Free among the dead - צפשי במתים bammethim chophshi, I rather think, means stripped among the dead. Both the fourth and fifth verses seem to allude to a field of battle: the slain and the wounded, are found scattered over the plain; the spoilers come among them, and strip, not only the dead, but those also who appear to be mortally wounded, and cannot recover, and are so feeble as not to be able to resist. Hence the psalmist says, "I am counted with them that go down into the pit; I am as a man that hath no strength," Psalm 88:4. And I am stripped among the dead, like the mortally wounded (חללים chalalim ) that lie in the grave. "Free among the dead," inter mortuos liber, has been applied by the fathers to our Lord's voluntary death: all others were obliged to die, he alone gave up his life, and could take it again, John 10:18. He went into the grave, and came out when he chose. The dead are bound in the grave; he was free, and not obliged to continue in that state as they were.

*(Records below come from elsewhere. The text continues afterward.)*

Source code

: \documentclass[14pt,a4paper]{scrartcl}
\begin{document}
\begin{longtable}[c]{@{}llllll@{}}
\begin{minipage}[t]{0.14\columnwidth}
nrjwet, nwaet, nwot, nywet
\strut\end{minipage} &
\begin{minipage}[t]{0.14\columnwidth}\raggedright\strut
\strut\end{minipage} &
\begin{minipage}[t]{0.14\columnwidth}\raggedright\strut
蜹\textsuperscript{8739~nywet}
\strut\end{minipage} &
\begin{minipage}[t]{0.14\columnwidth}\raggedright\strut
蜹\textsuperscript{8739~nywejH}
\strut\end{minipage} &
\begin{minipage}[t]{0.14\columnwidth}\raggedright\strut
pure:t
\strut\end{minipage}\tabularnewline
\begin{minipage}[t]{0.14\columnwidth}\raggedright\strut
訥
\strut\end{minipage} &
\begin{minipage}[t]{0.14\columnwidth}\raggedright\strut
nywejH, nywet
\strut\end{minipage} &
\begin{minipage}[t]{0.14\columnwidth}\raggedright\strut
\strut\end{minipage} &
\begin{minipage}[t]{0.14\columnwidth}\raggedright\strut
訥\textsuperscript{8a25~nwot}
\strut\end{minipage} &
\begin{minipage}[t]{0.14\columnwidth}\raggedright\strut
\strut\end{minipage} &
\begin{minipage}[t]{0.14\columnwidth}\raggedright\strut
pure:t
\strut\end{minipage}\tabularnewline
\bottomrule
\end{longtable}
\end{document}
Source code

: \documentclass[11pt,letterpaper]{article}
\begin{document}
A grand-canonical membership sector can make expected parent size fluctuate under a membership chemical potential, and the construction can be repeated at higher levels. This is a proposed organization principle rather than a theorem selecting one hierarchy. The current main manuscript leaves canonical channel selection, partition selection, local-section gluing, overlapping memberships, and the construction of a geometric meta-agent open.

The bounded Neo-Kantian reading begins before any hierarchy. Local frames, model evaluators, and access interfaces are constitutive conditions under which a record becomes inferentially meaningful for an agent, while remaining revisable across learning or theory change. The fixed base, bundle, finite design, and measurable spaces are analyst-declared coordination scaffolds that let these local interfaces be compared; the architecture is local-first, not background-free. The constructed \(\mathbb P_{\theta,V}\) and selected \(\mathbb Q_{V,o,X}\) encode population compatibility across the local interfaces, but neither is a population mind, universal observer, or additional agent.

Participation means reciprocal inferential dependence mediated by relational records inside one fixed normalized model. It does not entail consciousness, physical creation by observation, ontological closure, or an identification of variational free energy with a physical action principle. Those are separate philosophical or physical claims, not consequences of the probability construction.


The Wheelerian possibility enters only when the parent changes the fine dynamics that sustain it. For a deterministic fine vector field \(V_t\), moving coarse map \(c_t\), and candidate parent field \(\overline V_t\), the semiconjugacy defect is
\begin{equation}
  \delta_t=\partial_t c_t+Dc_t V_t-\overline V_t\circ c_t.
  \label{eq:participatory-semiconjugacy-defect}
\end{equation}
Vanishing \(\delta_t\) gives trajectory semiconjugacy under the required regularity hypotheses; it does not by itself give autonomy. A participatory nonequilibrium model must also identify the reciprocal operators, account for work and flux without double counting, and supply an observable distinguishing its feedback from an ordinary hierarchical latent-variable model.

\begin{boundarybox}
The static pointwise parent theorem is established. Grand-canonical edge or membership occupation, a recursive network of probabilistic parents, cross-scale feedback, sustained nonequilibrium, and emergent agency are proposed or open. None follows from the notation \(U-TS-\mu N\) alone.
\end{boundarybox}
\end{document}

They are cut off from thy hand - An allusion to the roll in which the general has the names of all that compose his army under their respective officers. And when one is killed, he is erased from this register, and remembered no more, as belonging to the army; but his name is entered among those who are dead, in a separate book. This latter is termed the black book, or the book of death; the other is called the book of life, or the book where the living are enrolled. From this circumstance, expressed in different parts of the sacred writings, the doctrine of unconditional reprobation and election has been derived. How wonderful!

Albert Barnes
Notes on the Whole Bible

Free among the dead - Luther renders this, “I lie forgotten among the dead.” DeWette renders it, “Pertaining to the dead - (den Todten angehorend) - stricken down, like the slain, I lie in the grave,” and explains it as meaning, “I am as good as dead.” The word rendered “free” - חפשׁי chophshı̂y - means properly, according to Gesenius (Lexicon),

(1) prostrate, weak, feeble;

(2) free, as opposed to a slave or a captive;

(3) free from public taxes or burdens.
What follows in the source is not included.